• Extracted entries:

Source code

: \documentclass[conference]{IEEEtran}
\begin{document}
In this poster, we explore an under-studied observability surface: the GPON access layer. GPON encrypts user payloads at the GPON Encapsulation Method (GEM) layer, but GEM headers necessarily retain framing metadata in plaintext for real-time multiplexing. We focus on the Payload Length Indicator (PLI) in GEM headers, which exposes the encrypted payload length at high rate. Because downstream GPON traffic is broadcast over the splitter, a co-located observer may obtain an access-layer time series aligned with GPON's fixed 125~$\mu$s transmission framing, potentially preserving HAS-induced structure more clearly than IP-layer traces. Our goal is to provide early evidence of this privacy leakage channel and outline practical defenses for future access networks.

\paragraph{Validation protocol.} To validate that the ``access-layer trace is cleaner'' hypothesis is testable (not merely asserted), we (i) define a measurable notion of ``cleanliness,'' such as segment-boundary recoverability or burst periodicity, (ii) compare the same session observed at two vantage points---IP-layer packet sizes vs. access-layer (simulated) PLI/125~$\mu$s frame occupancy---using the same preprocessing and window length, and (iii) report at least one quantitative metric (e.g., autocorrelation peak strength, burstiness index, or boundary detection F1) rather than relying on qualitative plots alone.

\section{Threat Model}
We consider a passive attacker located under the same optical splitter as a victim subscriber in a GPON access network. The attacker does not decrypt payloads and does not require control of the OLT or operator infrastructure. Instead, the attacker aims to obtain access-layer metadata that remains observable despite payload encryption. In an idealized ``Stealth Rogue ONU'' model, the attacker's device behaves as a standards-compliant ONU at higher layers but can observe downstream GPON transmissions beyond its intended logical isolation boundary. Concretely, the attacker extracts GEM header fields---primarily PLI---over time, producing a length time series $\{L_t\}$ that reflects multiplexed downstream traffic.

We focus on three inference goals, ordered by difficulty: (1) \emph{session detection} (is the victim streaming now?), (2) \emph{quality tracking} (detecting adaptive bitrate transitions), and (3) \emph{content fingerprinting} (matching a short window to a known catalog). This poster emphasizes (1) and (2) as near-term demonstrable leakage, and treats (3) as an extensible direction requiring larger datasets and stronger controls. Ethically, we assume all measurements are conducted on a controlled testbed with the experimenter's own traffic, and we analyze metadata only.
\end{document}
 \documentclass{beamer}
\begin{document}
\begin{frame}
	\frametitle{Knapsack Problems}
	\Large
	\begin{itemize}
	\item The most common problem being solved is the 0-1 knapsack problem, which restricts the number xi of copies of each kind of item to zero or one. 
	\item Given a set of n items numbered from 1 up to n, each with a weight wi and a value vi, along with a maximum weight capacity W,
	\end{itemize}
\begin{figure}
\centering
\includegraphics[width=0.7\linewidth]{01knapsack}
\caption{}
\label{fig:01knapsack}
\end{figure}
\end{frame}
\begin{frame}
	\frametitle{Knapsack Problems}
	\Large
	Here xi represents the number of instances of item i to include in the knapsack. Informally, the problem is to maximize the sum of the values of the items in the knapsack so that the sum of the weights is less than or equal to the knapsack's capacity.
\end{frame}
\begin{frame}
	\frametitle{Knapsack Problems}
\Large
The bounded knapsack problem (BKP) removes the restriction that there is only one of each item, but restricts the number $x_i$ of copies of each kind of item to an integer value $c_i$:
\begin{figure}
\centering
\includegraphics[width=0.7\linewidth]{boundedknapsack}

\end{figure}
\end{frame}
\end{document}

• Exercise:
Every entry must be set down again exactly as it reads.

• Exercise solution:
Source code

: \documentclass[conference]{IEEEtran}
\begin{document}
In this poster, we explore an under-studied observability surface: the GPON access layer. GPON encrypts user payloads at the GPON Encapsulation Method (GEM) layer, but GEM headers necessarily retain framing metadata in plaintext for real-time multiplexing. We focus on the Payload Length Indicator (PLI) in GEM headers, which exposes the encrypted payload length at high rate. Because downstream GPON traffic is broadcast over the splitter, a co-located observer may obtain an access-layer time series aligned with GPON's fixed 125~$\mu$s transmission framing, potentially preserving HAS-induced structure more clearly than IP-layer traces. Our goal is to provide early evidence of this privacy leakage channel and outline practical defenses for future access networks.

\paragraph{Validation protocol.} To validate that the ``access-layer trace is cleaner'' hypothesis is testable (not merely asserted), we (i) define a measurable notion of ``cleanliness,'' such as segment-boundary recoverability or burst periodicity, (ii) compare the same session observed at two vantage points---IP-layer packet sizes vs. access-layer (simulated) PLI/125~$\mu$s frame occupancy---using the same preprocessing and window length, and (iii) report at least one quantitative metric (e.g., autocorrelation peak strength, burstiness index, or boundary detection F1) rather than relying on qualitative plots alone.

\section{Threat Model}
We consider a passive attacker located under the same optical splitter as a victim subscriber in a GPON access network. The attacker does not decrypt payloads and does not require control of the OLT or operator infrastructure. Instead, the attacker aims to obtain access-layer metadata that remains observable despite payload encryption. In an idealized ``Stealth Rogue ONU'' model, the attacker's device behaves as a standards-compliant ONU at higher layers but can observe downstream GPON transmissions beyond its intended logical isolation boundary. Concretely, the attacker extracts GEM header fields---primarily PLI---over time, producing a length time series $\{L_t\}$ that reflects multiplexed downstream traffic.

We focus on three inference goals, ordered by difficulty: (1) \emph{session detection} (is the victim streaming now?), (2) \emph{quality tracking} (detecting adaptive bitrate transitions), and (3) \emph{content fingerprinting} (matching a short window to a known catalog). This poster emphasizes (1) and (2) as near-term demonstrable leakage, and treats (3) as an extensible direction requiring larger datasets and stronger controls. Ethically, we assume all measurements are conducted on a controlled testbed with the experimenter's own traffic, and we analyze metadata only.
\end{document}
 \documentclass{beamer}
\begin{document}
\begin{frame}
	\frametitle{Knapsack Problems}
	\Large
	\begin{itemize}
	\item The most common problem being solved is the 0-1 knapsack problem, which restricts the number xi of copies of each kind of item to zero or one. 
	\item Given a set of n items numbered from 1 up to n, each with a weight wi and a value vi, along with a maximum weight capacity W,
	\end{itemize}
\begin{figure}
\centering
\includegraphics[width=0.7\linewidth]{01knapsack}
\caption{}
\label{fig:01knapsack}
\end{figure}
\end{frame}
\begin{frame}
	\frametitle{Knapsack Problems}
	\Large
	Here xi represents the number of instances of item i to include in the knapsack. Informally, the problem is to maximize the sum of the values of the items in the knapsack so that the sum of the weights is less than or equal to the knapsack's capacity.
\end{frame}
\begin{frame}
	\frametitle{Knapsack Problems}
\Large
The bounded knapsack problem (BKP) removes the restriction that there is only one of each item, but restricts the number $x_i$ of copies of each kind of item to an integer value $c_i$:
\begin{figure}
\centering
\includegraphics[width=0.7\linewidth]{boundedknapsack}

\end{figure}
\end{frame}
\end{document}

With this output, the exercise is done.